ABD’nin Pakistan ilişkilerini çıkarları belirliyor
Yrd. Doç. Dr. Ömer Aslan konuşmasında, Pakistan-ABD arasındaki tarihsel ilişkileri ele aldı. Donald Trump’ın gelmesiyle ABD’de Pakistan’a bakış açısının da değiştiğini belirten Aslan, “ABD, Pakistan’a ihtiyaç duyarsa ilişkiler düzeliyor, ihtiyaç duymadığı zaman ilişkiler bozuluyor.” dedi.

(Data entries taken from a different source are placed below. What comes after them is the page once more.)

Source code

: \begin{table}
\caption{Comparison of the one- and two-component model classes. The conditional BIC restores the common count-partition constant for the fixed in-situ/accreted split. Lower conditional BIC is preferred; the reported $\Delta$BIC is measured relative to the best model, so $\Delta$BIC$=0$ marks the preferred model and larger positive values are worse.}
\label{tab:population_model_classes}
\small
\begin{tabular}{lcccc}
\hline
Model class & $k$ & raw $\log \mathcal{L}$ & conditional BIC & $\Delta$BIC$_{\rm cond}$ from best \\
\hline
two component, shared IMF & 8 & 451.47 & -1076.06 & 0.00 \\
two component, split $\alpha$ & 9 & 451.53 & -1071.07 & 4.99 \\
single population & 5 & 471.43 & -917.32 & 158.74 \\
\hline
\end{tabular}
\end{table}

ABD’nin son iki başkanının Pakistan’a karşı düşmanca tavır aldıklarını söyleyen Aslan, Obama’nın başkanlığı döneminde insansız hava araçlarıyla yapılan saldırılar sonucunda bine yakın insanın öldüğünün, Trump’ın da Pakistan’ı terör örgütleri ile ilişkili göstermeye çalıştığının altını çizdi.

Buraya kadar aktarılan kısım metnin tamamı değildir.